In ancient Rome, when a general rode in triumph through the city, a slave would stand behind him whispering into his ear, ‘Remember you are mortal.’ Today, there is no shortage of people volunteering to make the same point to David Cameron.
First, there are Tory backbenchers with long-standing grudges who are already making clear their desire to cause trouble. David Davis, the man Cameron defeated in the leadership contest a decade ago, didn’t even wait to be sworn in again as an MP before he started warning of rows to come over plans set out in the Tory manifesto to limit the powers of the European Court of Human Rights. Then, there are the commentators who are keen to say that this is a rerun of 1992, and that once again a Tory prime minister with a small majority will be tortured by his Eurosceptic rebels.

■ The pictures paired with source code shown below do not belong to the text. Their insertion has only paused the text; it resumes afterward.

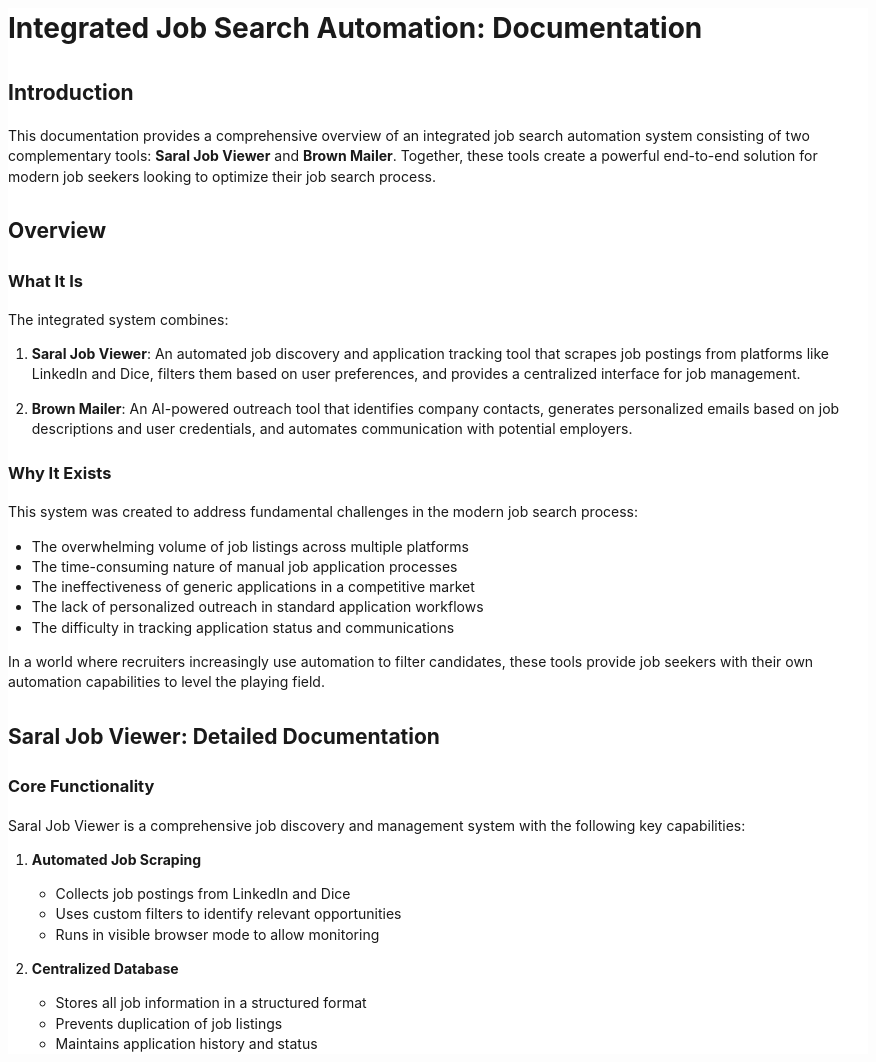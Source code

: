 # Integrated Job Search Automation: Documentation

## Introduction

This documentation provides a comprehensive overview of an integrated job search automation system consisting of two complementary tools: **Saral Job Viewer** and **Brown Mailer**. Together, these tools create a powerful end-to-end solution for modern job seekers looking to optimize their job search process.

## Overview

### What It Is

The integrated system combines:

1. **Saral Job Viewer**: An automated job discovery and application tracking tool that scrapes job postings from platforms like LinkedIn and Dice, filters them based on user preferences, and provides a centralized interface for job management.

2. **Brown Mailer**: An AI-powered outreach tool that identifies company contacts, generates personalized emails based on job descriptions and user credentials, and automates communication with potential employers.

### Why It Exists

This system was created to address fundamental challenges in the modern job search process:

- The overwhelming volume of job listings across multiple platforms
- The time-consuming nature of manual job application processes
- The ineffectiveness of generic applications in a competitive market
- The lack of personalized outreach in standard application workflows
- The difficulty in tracking application status and communications

In a world where recruiters increasingly use automation to filter candidates, these tools provide job seekers with their own automation capabilities to level the playing field.

## Saral Job Viewer: Detailed Documentation

### Core Functionality

Saral Job Viewer is a comprehensive job discovery and management system with the following key capabilities:

1. **Automated Job Scraping**
   - Collects job postings from LinkedIn and Dice
   - Uses custom filters to identify relevant opportunities
   - Runs in visible browser mode to allow monitoring

2. **Centralized Database**
   - Stores all job information in a structured format
   - Prevents duplication of job listings
   - Maintains application history and status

But unlike most victorious generals Cameron has avoided being overly triumphalist. Rather than some grand shake-up, his government reshuffle was a distinctly limited affair. It was designed to avoid causing any unnecessary offence in the parliamentary party and to show that there is a way back for those who have previously been sacked, passed over or rebelled. No. 10 hopes that this will make Tory MPs easier to manage in the coming months.
The first meeting of the Conservative cabinet did not descend into an orgy of desk banging either. Once the TV cameras had left, there were sombre discussions about the reality of governing with a small majority in the House of Commons and no majority at all in the House of Lords. Already, the former has led to Downing Street imposing restrictions on ministerial travel — unless you are a Foreign Office, International Development or Defence minister you are now not allowed to leave the country when Parliament is in session without the explicit permission of the Prime Minister’s Office. But the Lords problem is more complicated. The cabinet was urged to ensure that government legislation uses the same language as the Tory manifesto, that way the Salisbury Convention applies and the House of Lords will not block it.
Some senior Conservatives think that this approach underestimates how much the second chamber has changed. They argue that on issues such as the Human Rights Act the current, more activist Lords will feel entitled to obstruct the government. They believe that at the first sign of trouble from the upper house Cameron should simply appoint a sufficient number of peers to ensure that the government’s legislation can pass. But the Lords is already overcrowded. There are currently around 790 peers, there’s deep reluctance in No. 10 to nominate more than 100 new ones.
One piece of legislation that will test the government’s position in both houses is the repeal of the Human Rights Act — now the responsibility of Justice Secretary Michael Gove. This is far more complicated than it sounds as it is a component of both the Scottish devolution deal and the Good Friday agreement. When Gove was made Education Secretary in 2010, he had had years in opposition to draft the necessary legislation and was out of the blocks with a parliamentary bill before his opponents could mobilise. But that option isn’t open to him this time round: he has only just taken on the brief and the human rights industry has been preparing for this fight for years. Gove is refusing to be rushed. He wants to be entirely sure of his ground before he starts the fight. Further complicating matters is the number of Tory MPs who might oppose what he proposes. David Davis has, even those sympathetic to his cause admit, gone too early; there is something almost indecent about the haste with which he has started to make threatening noises. The worry for Gove shouldn’t be Davis but those Tory MPs with misgivings who are currently keeping them to themselves.
Dealing with the European Court of Human Rights, though, is merely the amuse bouche. The far broader issue will be EU renegotiation. Cameron’s challenge here is to negotiate a deal for Britain that is acceptable to the bulk of his party. Inside Downing Street they believe that if the government recommends an In vote, winning the referendum will be relatively easy. Cameron, though, would be wise to realise that preventing a split in the party will require a creative approach to party management. He should, for instance, allow cabinet ministers to campaign for Out, come the referendum. Such an approach would make it far less likely that the party would split over the issue. It would also demonstrate a confidence in the strength of the case that he was presenting to the public.
One consolation for Cameron is that, unlike with Maastricht, there won’t be endless parliamentary votes on the matter: the referendum will decide things one way or the other. If the public approve the new terms, it is hard to see how MPs could then seek to amend them as the treaty passed through the Commons.
Excited Tory cabinet ministers, encouraged by the Labour leadership contest, are already talking about how the party can win again in 2020. But there’s a huge challenge ahead. Cameron’s inside gang list the party’s five tasks as keeping economic growth going, getting an acceptable deal from Europe, securing the Union at home, showing that their policies benefit the poorest in society and ensuring that more houses are actually built. This would be difficult to achieve with a majority of 100, let alone with one of 12.